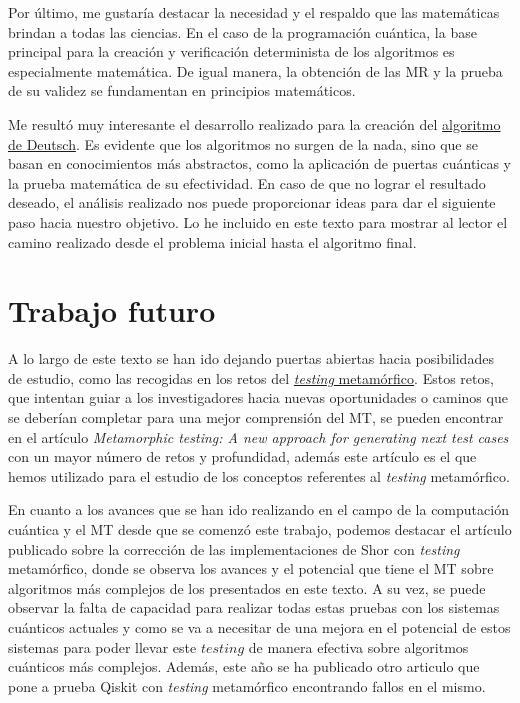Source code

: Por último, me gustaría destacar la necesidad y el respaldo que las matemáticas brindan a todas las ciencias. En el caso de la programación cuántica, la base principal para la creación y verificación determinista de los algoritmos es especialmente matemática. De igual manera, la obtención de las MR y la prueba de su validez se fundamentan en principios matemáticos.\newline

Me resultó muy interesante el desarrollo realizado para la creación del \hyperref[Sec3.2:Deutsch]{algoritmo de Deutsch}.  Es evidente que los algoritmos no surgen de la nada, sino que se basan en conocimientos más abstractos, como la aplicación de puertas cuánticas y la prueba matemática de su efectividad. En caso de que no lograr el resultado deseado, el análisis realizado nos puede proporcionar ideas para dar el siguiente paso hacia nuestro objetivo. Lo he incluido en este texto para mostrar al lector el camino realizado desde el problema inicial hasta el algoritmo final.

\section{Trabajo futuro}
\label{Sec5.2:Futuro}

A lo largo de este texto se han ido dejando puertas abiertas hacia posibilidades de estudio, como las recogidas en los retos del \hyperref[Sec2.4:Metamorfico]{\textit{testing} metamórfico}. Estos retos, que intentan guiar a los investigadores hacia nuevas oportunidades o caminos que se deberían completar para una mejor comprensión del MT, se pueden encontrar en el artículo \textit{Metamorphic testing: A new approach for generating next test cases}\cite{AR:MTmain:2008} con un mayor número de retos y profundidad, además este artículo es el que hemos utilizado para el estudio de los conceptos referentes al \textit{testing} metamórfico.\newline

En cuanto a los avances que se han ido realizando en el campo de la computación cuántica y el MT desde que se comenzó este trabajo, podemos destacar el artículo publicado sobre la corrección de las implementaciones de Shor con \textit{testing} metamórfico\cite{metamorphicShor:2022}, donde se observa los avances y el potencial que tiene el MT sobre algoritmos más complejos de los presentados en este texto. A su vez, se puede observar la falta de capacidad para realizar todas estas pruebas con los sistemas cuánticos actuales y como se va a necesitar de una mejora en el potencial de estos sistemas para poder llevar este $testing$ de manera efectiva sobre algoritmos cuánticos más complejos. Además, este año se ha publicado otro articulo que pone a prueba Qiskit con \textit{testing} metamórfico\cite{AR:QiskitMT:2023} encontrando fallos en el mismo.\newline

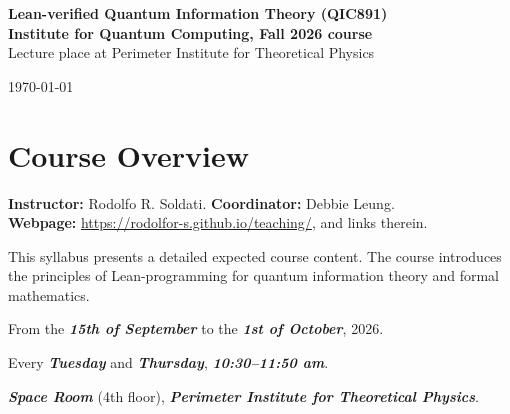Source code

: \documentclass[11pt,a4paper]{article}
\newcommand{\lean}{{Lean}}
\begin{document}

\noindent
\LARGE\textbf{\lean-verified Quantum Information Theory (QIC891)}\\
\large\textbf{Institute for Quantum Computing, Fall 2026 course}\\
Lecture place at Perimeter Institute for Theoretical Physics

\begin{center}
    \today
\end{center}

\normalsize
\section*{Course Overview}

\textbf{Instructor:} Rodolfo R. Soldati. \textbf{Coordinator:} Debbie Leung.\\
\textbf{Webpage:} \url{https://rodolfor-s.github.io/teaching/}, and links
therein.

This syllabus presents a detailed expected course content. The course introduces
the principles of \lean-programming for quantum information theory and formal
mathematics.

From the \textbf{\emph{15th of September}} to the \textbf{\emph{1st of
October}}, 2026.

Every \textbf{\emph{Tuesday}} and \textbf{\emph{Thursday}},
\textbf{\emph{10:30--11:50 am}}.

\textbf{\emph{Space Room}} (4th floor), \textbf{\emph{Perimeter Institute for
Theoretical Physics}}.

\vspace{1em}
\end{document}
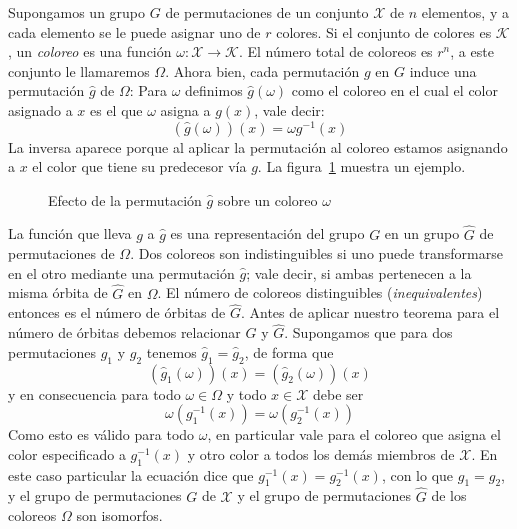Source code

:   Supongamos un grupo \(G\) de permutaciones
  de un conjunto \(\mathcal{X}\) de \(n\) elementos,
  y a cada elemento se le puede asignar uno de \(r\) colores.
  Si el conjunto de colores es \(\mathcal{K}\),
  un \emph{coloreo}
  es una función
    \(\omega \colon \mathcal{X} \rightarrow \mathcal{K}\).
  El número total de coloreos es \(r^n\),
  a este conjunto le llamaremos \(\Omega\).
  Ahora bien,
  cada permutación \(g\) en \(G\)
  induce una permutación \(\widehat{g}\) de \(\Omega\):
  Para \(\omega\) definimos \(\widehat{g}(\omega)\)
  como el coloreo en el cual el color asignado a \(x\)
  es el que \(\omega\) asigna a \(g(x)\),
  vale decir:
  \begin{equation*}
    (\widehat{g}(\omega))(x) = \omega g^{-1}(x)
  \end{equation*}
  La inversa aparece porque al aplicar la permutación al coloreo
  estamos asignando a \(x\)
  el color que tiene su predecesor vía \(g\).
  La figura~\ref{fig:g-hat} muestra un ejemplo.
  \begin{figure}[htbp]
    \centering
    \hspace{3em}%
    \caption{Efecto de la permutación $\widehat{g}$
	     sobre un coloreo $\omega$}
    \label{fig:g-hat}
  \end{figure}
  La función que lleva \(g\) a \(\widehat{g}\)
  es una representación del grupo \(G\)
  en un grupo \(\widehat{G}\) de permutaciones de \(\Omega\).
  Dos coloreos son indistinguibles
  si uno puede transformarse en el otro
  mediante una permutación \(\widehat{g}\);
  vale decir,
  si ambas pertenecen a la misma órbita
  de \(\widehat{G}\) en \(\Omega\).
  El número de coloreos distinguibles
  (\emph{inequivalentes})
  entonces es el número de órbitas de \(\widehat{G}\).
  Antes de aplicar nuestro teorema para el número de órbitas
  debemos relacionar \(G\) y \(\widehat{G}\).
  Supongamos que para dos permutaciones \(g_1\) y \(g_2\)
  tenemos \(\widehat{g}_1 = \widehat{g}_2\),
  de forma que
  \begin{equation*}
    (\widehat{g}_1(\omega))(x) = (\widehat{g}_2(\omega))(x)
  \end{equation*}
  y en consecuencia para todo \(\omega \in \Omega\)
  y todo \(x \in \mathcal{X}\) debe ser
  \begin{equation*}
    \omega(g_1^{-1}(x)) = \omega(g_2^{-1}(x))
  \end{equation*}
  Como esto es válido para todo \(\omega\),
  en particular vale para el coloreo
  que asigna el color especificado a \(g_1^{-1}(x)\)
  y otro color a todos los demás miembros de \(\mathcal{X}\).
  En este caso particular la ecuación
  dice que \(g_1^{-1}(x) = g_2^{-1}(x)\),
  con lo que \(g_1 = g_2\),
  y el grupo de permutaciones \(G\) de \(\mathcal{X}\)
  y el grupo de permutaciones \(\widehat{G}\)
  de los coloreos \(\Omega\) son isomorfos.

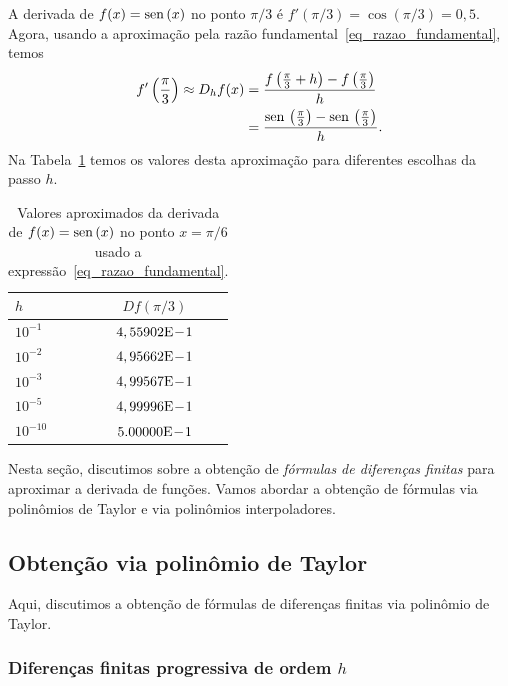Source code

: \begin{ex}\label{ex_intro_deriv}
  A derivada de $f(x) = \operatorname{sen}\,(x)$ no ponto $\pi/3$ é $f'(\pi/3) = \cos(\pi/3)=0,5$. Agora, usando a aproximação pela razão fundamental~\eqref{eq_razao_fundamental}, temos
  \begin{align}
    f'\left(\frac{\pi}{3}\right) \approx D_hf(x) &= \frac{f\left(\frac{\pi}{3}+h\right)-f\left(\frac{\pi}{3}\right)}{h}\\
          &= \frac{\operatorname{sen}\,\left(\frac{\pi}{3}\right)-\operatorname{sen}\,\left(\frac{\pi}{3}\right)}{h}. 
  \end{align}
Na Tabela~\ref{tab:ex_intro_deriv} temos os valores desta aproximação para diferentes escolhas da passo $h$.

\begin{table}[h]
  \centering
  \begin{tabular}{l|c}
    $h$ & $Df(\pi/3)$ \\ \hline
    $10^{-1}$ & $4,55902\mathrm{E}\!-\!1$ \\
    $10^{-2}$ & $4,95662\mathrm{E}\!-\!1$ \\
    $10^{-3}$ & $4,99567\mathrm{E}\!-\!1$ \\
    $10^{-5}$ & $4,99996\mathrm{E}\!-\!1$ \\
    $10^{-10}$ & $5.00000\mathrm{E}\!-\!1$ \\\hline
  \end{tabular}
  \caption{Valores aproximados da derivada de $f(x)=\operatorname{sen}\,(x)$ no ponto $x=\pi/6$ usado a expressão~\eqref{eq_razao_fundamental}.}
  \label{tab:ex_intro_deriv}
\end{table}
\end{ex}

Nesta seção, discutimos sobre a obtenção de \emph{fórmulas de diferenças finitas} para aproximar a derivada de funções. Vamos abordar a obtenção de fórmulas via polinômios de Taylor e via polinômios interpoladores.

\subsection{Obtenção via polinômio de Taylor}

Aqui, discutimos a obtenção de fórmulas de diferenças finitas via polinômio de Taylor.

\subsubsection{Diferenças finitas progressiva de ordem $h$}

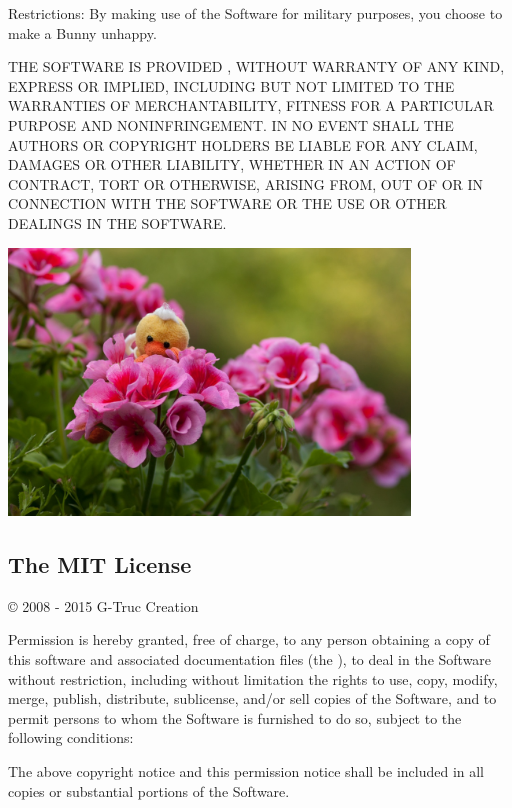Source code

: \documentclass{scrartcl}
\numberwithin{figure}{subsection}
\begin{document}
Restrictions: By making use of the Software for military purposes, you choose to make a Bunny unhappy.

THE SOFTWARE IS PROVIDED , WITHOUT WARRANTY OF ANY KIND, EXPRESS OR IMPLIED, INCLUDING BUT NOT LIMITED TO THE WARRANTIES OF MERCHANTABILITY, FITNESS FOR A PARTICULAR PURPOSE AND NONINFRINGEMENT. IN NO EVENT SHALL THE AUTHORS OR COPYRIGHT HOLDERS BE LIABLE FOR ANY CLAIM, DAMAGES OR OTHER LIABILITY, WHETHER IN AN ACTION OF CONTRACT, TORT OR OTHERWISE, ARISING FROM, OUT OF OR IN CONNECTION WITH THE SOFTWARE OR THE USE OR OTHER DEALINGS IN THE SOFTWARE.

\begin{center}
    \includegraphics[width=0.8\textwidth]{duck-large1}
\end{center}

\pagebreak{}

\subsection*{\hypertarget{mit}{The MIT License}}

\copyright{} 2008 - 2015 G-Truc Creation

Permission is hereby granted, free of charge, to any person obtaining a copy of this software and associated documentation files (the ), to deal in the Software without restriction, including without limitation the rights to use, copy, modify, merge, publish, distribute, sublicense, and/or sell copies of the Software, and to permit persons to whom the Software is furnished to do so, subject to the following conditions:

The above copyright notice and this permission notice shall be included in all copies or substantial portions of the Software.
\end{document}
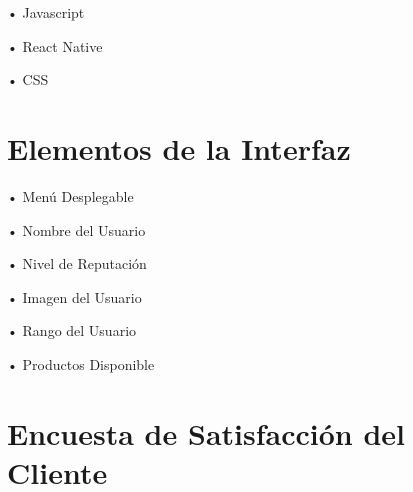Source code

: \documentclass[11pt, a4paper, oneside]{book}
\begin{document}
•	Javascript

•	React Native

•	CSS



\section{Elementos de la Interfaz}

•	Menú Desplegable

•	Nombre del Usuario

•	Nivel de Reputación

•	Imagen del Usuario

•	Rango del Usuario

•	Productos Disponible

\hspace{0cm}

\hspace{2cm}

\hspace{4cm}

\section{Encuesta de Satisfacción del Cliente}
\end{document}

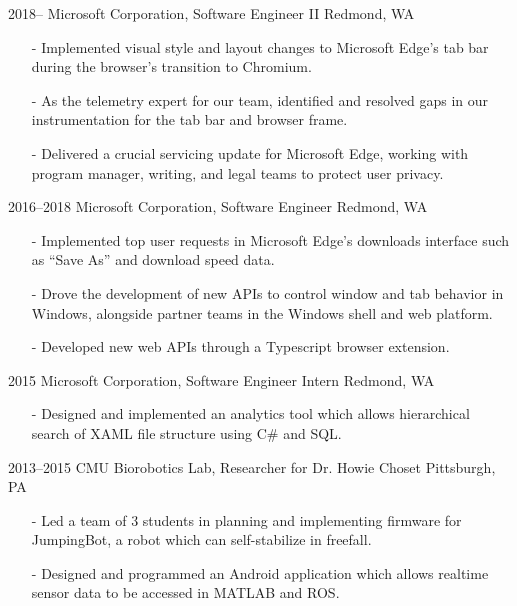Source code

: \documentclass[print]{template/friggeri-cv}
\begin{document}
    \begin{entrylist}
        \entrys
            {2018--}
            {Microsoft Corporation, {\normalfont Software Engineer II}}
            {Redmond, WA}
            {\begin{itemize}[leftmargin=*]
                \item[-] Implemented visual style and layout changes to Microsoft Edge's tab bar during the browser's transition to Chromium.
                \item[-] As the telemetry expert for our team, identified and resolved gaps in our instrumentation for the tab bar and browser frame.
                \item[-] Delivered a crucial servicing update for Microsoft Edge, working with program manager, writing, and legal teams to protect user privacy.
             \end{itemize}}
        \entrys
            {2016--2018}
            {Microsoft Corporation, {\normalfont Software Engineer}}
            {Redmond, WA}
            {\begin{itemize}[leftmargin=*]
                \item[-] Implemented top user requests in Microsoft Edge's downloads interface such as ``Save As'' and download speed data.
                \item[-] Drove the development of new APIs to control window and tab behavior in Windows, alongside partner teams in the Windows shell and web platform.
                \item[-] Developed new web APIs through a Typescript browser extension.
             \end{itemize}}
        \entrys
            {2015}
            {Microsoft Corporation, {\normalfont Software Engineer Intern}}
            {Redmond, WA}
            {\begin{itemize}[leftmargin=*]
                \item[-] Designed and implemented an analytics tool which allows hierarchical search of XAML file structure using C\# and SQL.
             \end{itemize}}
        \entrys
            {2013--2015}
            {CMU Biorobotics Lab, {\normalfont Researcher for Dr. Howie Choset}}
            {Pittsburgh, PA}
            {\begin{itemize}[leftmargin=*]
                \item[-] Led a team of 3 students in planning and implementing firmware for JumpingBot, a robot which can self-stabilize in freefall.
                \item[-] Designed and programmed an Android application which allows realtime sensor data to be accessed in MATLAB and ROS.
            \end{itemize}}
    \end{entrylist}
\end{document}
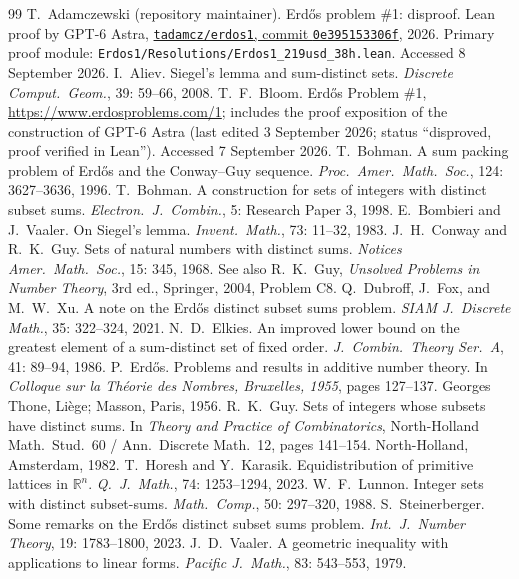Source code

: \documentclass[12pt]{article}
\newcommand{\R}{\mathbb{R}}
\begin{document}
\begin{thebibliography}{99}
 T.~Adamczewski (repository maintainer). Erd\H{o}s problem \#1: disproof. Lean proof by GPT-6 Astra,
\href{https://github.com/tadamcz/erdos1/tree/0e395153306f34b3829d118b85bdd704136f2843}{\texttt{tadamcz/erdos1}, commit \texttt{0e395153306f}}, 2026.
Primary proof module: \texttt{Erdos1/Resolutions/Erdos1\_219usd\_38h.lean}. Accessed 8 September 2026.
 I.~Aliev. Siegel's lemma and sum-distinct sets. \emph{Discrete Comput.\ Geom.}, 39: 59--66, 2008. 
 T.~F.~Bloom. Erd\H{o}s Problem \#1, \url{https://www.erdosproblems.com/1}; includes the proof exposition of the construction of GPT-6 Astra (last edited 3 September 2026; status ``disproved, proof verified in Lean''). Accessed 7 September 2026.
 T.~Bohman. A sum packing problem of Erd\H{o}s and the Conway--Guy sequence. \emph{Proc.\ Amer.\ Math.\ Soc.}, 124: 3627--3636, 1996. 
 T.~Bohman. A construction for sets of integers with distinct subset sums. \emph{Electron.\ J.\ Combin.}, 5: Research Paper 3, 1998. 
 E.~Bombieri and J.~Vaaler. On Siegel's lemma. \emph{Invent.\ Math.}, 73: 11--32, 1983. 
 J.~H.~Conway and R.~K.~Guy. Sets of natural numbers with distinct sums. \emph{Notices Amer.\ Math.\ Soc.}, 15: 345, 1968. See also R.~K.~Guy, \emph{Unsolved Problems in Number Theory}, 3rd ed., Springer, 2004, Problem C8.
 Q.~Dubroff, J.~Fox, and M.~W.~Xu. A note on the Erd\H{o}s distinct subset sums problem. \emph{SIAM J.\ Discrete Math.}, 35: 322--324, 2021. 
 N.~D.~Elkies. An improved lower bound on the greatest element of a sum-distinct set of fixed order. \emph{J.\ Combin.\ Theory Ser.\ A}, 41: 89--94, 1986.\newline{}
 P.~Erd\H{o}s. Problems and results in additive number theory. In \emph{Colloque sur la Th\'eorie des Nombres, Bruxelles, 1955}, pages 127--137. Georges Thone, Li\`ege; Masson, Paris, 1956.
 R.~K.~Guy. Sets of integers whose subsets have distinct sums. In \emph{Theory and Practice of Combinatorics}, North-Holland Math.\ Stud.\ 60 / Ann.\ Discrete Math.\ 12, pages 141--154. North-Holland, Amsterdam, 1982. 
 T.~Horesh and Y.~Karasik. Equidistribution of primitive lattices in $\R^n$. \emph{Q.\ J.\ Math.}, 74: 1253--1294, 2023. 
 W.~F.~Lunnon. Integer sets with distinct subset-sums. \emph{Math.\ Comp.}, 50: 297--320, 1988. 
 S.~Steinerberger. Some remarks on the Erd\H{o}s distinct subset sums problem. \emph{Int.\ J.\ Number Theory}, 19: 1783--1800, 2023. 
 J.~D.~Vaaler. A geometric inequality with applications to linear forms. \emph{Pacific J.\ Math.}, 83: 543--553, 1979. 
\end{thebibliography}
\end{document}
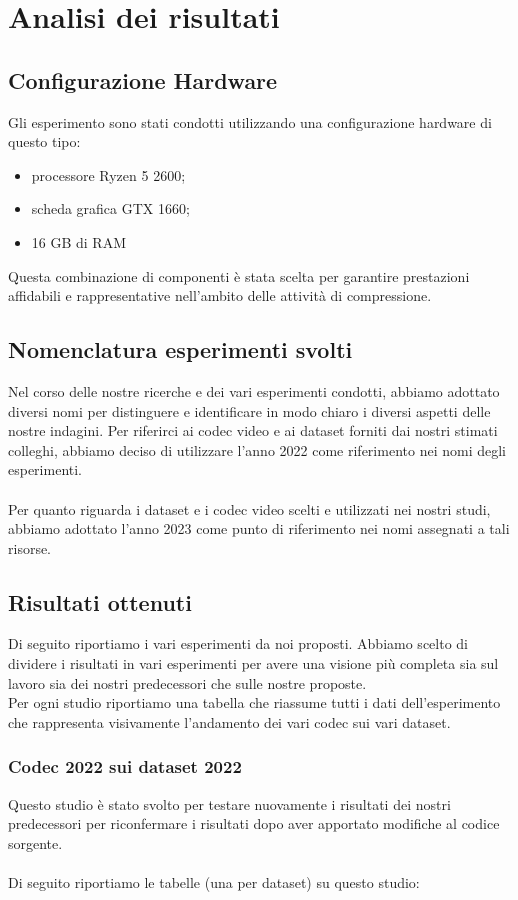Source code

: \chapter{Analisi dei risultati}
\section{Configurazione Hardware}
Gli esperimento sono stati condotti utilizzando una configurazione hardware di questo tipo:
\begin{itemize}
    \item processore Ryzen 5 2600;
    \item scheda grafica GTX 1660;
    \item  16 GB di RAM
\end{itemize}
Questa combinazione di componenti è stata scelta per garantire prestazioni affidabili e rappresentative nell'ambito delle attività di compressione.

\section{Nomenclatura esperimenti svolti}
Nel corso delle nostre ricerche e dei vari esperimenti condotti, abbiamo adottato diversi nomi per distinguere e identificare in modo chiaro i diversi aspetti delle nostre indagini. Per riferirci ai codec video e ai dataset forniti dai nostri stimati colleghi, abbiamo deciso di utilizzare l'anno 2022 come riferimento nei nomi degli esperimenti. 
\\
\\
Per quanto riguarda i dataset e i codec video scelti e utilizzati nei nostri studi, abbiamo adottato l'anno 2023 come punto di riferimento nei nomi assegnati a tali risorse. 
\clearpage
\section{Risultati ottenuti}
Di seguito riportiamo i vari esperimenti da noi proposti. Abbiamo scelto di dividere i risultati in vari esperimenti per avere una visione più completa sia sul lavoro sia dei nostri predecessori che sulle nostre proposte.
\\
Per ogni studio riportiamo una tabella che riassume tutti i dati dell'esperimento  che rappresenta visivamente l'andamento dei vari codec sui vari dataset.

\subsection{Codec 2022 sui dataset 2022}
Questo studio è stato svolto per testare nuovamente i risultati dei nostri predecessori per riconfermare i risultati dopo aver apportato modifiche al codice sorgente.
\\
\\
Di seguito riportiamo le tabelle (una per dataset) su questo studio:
══════
Task objective: Beginning at the line with "T.~Adamczewski (repository maintainer)." and stopping after the line with "J.~H.~Conway and R.~K.~Guy.", please write out every line of the data above exactly and nothing else.

Result of this task:
 T.~Adamczewski (repository maintainer). Erd\H{o}s problem \#1: disproof. Lean proof by GPT-6 Astra,
\href{https://github.com/tadamcz/erdos1/tree/0e395153306f34b3829d118b85bdd704136f2843}{\texttt{tadamcz/erdos1}, commit \texttt{0e395153306f}}, 2026.
Primary proof module: \texttt{Erdos1/Resolutions/Erdos1\_219usd\_38h.lean}. Accessed 8 September 2026.
 I.~Aliev. Siegel's lemma and sum-distinct sets. \emph{Discrete Comput.\ Geom.}, 39: 59--66, 2008. 
 T.~F.~Bloom. Erd\H{o}s Problem \#1, \url{https://www.erdosproblems.com/1}; includes the proof exposition of the construction of GPT-6 Astra (last edited 3 September 2026; status ``disproved, proof verified in Lean''). Accessed 7 September 2026.
 T.~Bohman. A sum packing problem of Erd\H{o}s and the Conway--Guy sequence. \emph{Proc.\ Amer.\ Math.\ Soc.}, 124: 3627--3636, 1996. 
 T.~Bohman. A construction for sets of integers with distinct subset sums. \emph{Electron.\ J.\ Combin.}, 5: Research Paper 3, 1998. 
 E.~Bombieri and J.~Vaaler. On Siegel's lemma. \emph{Invent.\ Math.}, 73: 11--32, 1983. 
 J.~H.~Conway and R.~K.~Guy. Sets of natural numbers with distinct sums. \emph{Notices Amer.\ Math.\ Soc.}, 15: 345, 1968. See also R.~K.~Guy, \emph{Unsolved Problems in Number Theory}, 3rd ed., Springer, 2004, Problem C8.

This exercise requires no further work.